◆ WORK INSTRUCTIONS:
Scan the entries below for "name" and copy each line that holds it.

◆ SUPPLIED DATA:
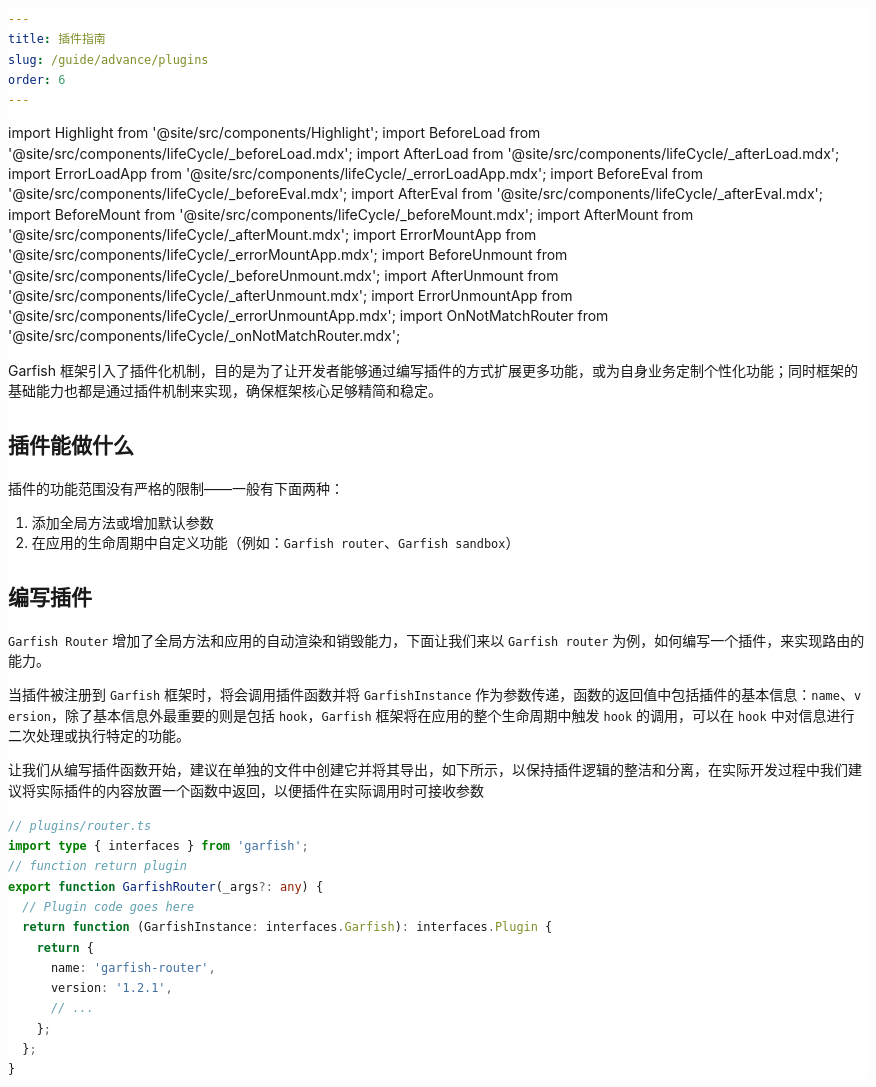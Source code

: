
 ```yaml
---
title: 插件指南
slug: /guide/advance/plugins
order: 6
---
```


import Highlight from '@site/src/components/Highlight';
import BeforeLoad from '@site/src/components/lifeCycle/_beforeLoad.mdx';
import AfterLoad from '@site/src/components/lifeCycle/_afterLoad.mdx';
import ErrorLoadApp from '@site/src/components/lifeCycle/_errorLoadApp.mdx';
import BeforeEval from '@site/src/components/lifeCycle/_beforeEval.mdx';
import AfterEval from '@site/src/components/lifeCycle/_afterEval.mdx';
import BeforeMount from '@site/src/components/lifeCycle/_beforeMount.mdx';
import AfterMount from '@site/src/components/lifeCycle/_afterMount.mdx';
import ErrorMountApp from '@site/src/components/lifeCycle/_errorMountApp.mdx';
import BeforeUnmount from '@site/src/components/lifeCycle/_beforeUnmount.mdx';
import AfterUnmount from '@site/src/components/lifeCycle/_afterUnmount.mdx';
import ErrorUnmountApp from '@site/src/components/lifeCycle/_errorUnmountApp.mdx';
import OnNotMatchRouter from '@site/src/components/lifeCycle/_onNotMatchRouter.mdx';

Garfish 框架引入了插件化机制，目的是为了让开发者能够通过编写插件的方式扩展更多功能，或为自身业务定制个性化功能；同时框架的基础能力也都是通过插件机制来实现，确保框架核心足够精简和稳定。

## 插件能做什么

插件的功能范围没有严格的限制——一般有下面两种：

1. 添加全局方法或增加默认参数
2. 在应用的生命周期中自定义功能（例如：`Garfish router`、`Garfish sandbox`）

## 编写插件

`Garfish Router` 增加了全局方法和应用的自动渲染和销毁能力，下面让我们来以 `Garfish router` 为例，如何编写一个插件，来实现路由的能力。

当插件被注册到 `Garfish` 框架时，将会调用插件函数并将 `GarfishInstance` 作为参数传递，函数的返回值中包括插件的基本信息：`name`、`version`，除了基本信息外最重要的则是包括 `hook`，`Garfish` 框架将在应用的整个生命周期中触发 `hook` 的调用，可以在 `hook` 中对信息进行二次处理或执行特定的功能。

让我们从编写插件函数开始，建议在单独的文件中创建它并将其导出，如下所示，以保持插件逻辑的整洁和分离，在实际开发过程中我们建议将实际插件的内容放置一个函数中返回，以便插件在实际调用时可接收参数

```ts
// plugins/router.ts
import type { interfaces } from 'garfish';
// function return plugin
export function GarfishRouter(_args?: any) {
  // Plugin code goes here
  return function (GarfishInstance: interfaces.Garfish): interfaces.Plugin {
    return {
      name: 'garfish-router',
      version: '1.2.1',
      // ...
    };
  };
}
```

◆ SOLUTION TO THE PROBLEM:
当插件被注册到 `Garfish` 框架时，将会调用插件函数并将 `GarfishInstance` 作为参数传递，函数的返回值中包括插件的基本信息：`name`、`version`，除了基本信息外最重要的则是包括 `hook`，`Garfish` 框架将在应用的整个生命周期中触发 `hook` 的调用，可以在 `hook` 中对信息进行二次处理或执行特定的功能。
      name: 'garfish-router',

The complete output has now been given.